J’ai été aux Prud’hommes à titre individuel, seule, sans avocat. Le jour de l’audition, un avocat avait été nommé avant l’audience pour représenter la partie adverse. J’étais parmi les premiers à intenter une action aux Prud’hommes et le jugement aurait pu faire jurisprudence. L’avocat a dit plusieurs fois aux juges que seule la juridiction Prud’hommale était à même de prendre position. Mais le conseil des Prud’hommes s’est déclaré incompétent et nous a renvoyés à une négociation. Sachant qu’il n’y avait aucun moyen de négocier avec l’administration, j’ai abandonné ce combat afin de conserver mon énergie pour l’essentiel.
En revanche, lors de ma convocation devant l’ordre des infirmiers, j’ai été confrontée à trois jeunes d’à peine plus de 20 ans qui n’ont eu aucune espèce d’empathie, m’ont traitée comme si j’étais une antivax radicale, dans le seul but de me culpabiliser pour me pousser à la vaccination. Finalement il n’y a pas eu de vrai débat, chacun restant sur ses croyances.

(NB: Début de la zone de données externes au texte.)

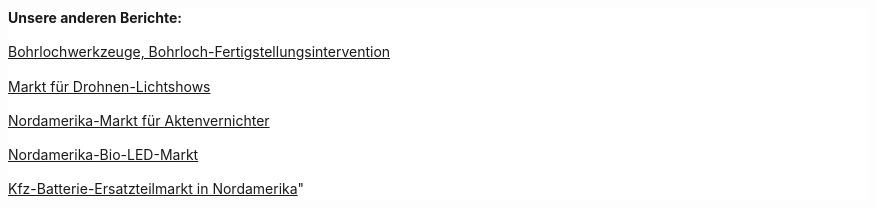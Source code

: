 <strong>Unsere anderen Berichte:</strong>

<a href=https://www.linkedin.com/pulse/downhole-tools-well-completions-intervention>Bohrlochwerkzeuge, Bohrloch-Fertigstellungsintervention</a>

<a href=https://www.linkedin.com/pulse/drone-light-shows-market-size-emerging-trends>Markt für Drohnen-Lichtshows</a>

<a href=https://www.linkedin.com/pulse/north-america-paper-shredder-market>Nordamerika-Markt für Aktenvernichter</a>

<a href=https://www.linkedin.com/pulse/north-america-organic-led-market-2023-pointing-capture>Nordamerika-Bio-LED-Markt</a>

<a href=https://www.linkedin.com/pulse/north-america-automotive-battery-aftermarket-fpmmf/>Kfz-Batterie-Ersatzteilmarkt in Nordamerika</a>"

Aujourd’hui des vaccinés veulent pousser les non-vaccinés à rentrer dans le rang, alors qu’eux-mêmes étaient opposés à ce vaccin avant. Certains ont désormais une forme de rancune, de refus d’accepter l’idée d’avoir pu faire le mauvais choix, d’avoir fait un choix irréversible que nous n’avons pas fait.
Aujourd’hui, pour vivre, je n’ai que 400 € de CAF par mois et l’aide de mes amis. Je m’oriente désormais vers une activité en entreprise individuelle, en énergétique, tournée vers le bien-être des femmes notamment.
Malgré tout, je dirais en conclusion que même si nous ne sommes plus libres, j’ai encore espoir en l’humanité.